** Material supplied follows **
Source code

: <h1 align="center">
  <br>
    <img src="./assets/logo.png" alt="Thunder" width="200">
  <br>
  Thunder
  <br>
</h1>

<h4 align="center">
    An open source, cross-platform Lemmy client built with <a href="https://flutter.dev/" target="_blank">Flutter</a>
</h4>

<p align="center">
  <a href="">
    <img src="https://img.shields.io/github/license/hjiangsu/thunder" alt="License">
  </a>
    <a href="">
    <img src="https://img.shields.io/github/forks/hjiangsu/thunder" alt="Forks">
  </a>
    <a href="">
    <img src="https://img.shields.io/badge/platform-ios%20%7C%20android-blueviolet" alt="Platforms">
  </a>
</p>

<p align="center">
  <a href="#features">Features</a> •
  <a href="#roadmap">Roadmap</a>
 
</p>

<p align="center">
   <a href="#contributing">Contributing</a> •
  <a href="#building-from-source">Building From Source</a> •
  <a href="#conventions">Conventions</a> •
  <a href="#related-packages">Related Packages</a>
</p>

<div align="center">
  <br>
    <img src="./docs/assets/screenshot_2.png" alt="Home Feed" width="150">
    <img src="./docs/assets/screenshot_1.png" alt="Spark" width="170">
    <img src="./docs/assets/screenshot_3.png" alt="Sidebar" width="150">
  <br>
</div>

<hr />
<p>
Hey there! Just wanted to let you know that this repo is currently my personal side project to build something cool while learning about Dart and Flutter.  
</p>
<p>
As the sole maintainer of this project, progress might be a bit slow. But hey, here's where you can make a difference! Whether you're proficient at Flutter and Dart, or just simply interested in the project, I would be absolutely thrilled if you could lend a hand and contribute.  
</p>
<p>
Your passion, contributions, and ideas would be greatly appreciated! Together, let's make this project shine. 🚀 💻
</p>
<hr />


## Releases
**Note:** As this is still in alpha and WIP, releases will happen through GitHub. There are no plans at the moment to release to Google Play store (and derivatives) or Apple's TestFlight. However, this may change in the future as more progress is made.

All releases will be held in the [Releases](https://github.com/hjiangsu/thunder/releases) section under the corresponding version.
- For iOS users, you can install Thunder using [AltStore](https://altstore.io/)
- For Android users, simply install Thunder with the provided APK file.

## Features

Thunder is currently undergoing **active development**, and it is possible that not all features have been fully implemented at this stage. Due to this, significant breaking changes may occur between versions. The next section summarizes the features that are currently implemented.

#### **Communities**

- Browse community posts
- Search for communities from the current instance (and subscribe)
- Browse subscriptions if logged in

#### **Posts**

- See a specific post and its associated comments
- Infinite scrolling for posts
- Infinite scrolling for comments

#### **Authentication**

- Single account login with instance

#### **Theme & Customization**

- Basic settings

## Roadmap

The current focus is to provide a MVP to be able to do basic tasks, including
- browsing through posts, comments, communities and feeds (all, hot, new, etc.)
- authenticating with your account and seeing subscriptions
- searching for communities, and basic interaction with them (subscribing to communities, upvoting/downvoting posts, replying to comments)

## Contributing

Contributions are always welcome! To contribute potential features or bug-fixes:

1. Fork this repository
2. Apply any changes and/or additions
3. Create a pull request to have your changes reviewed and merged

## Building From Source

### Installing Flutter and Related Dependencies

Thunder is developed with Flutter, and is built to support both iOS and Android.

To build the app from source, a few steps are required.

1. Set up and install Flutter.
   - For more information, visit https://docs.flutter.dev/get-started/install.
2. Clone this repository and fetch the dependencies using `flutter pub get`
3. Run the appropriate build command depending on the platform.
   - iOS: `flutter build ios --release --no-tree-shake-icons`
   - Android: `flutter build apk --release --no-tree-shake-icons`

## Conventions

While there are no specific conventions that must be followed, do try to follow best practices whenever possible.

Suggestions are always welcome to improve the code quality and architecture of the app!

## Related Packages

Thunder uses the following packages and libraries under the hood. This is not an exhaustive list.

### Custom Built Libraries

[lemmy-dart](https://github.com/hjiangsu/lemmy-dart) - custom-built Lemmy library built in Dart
** End of Material supplied **
» What the exercise asks:
Quote all of the entries verbatim.

» Result of this exercise:
Source code

: <h1 align="center">
  <br>
    <img src="./assets/logo.png" alt="Thunder" width="200">
  <br>
  Thunder
  <br>
</h1>

<h4 align="center">
    An open source, cross-platform Lemmy client built with <a href="https://flutter.dev/" target="_blank">Flutter</a>
</h4>

<p align="center">
  <a href="">
    <img src="https://img.shields.io/github/license/hjiangsu/thunder" alt="License">
  </a>
    <a href="">
    <img src="https://img.shields.io/github/forks/hjiangsu/thunder" alt="Forks">
  </a>
    <a href="">
    <img src="https://img.shields.io/badge/platform-ios%20%7C%20android-blueviolet" alt="Platforms">
  </a>
</p>

<p align="center">
  <a href="#features">Features</a> •
  <a href="#roadmap">Roadmap</a>
 
</p>

<p align="center">
   <a href="#contributing">Contributing</a> •
  <a href="#building-from-source">Building From Source</a> •
  <a href="#conventions">Conventions</a> •
  <a href="#related-packages">Related Packages</a>
</p>

<div align="center">
  <br>
    <img src="./docs/assets/screenshot_2.png" alt="Home Feed" width="150">
    <img src="./docs/assets/screenshot_1.png" alt="Spark" width="170">
    <img src="./docs/assets/screenshot_3.png" alt="Sidebar" width="150">
  <br>
</div>

<hr />
<p>
Hey there! Just wanted to let you know that this repo is currently my personal side project to build something cool while learning about Dart and Flutter.  
</p>
<p>
As the sole maintainer of this project, progress might be a bit slow. But hey, here's where you can make a difference! Whether you're proficient at Flutter and Dart, or just simply interested in the project, I would be absolutely thrilled if you could lend a hand and contribute.  
</p>
<p>
Your passion, contributions, and ideas would be greatly appreciated! Together, let's make this project shine. 🚀 💻
</p>
<hr />


## Releases
**Note:** As this is still in alpha and WIP, releases will happen through GitHub. There are no plans at the moment to release to Google Play store (and derivatives) or Apple's TestFlight. However, this may change in the future as more progress is made.

All releases will be held in the [Releases](https://github.com/hjiangsu/thunder/releases) section under the corresponding version.
- For iOS users, you can install Thunder using [AltStore](https://altstore.io/)
- For Android users, simply install Thunder with the provided APK file.

## Features

Thunder is currently undergoing **active development**, and it is possible that not all features have been fully implemented at this stage. Due to this, significant breaking changes may occur between versions. The next section summarizes the features that are currently implemented.

#### **Communities**

- Browse community posts
- Search for communities from the current instance (and subscribe)
- Browse subscriptions if logged in

#### **Posts**

- See a specific post and its associated comments
- Infinite scrolling for posts
- Infinite scrolling for comments

#### **Authentication**

- Single account login with instance

#### **Theme & Customization**

- Basic settings

## Roadmap

The current focus is to provide a MVP to be able to do basic tasks, including
- browsing through posts, comments, communities and feeds (all, hot, new, etc.)
- authenticating with your account and seeing subscriptions
- searching for communities, and basic interaction with them (subscribing to communities, upvoting/downvoting posts, replying to comments)

## Contributing

Contributions are always welcome! To contribute potential features or bug-fixes:

1. Fork this repository
2. Apply any changes and/or additions
3. Create a pull request to have your changes reviewed and merged

## Building From Source

### Installing Flutter and Related Dependencies

Thunder is developed with Flutter, and is built to support both iOS and Android.

To build the app from source, a few steps are required.

1. Set up and install Flutter.
   - For more information, visit https://docs.flutter.dev/get-started/install.
2. Clone this repository and fetch the dependencies using `flutter pub get`
3. Run the appropriate build command depending on the platform.
   - iOS: `flutter build ios --release --no-tree-shake-icons`
   - Android: `flutter build apk --release --no-tree-shake-icons`

## Conventions

While there are no specific conventions that must be followed, do try to follow best practices whenever possible.

Suggestions are always welcome to improve the code quality and architecture of the app!

## Related Packages

Thunder uses the following packages and libraries under the hood. This is not an exhaustive list.

### Custom Built Libraries

[lemmy-dart](https://github.com/hjiangsu/lemmy-dart) - custom-built Lemmy library built in Dart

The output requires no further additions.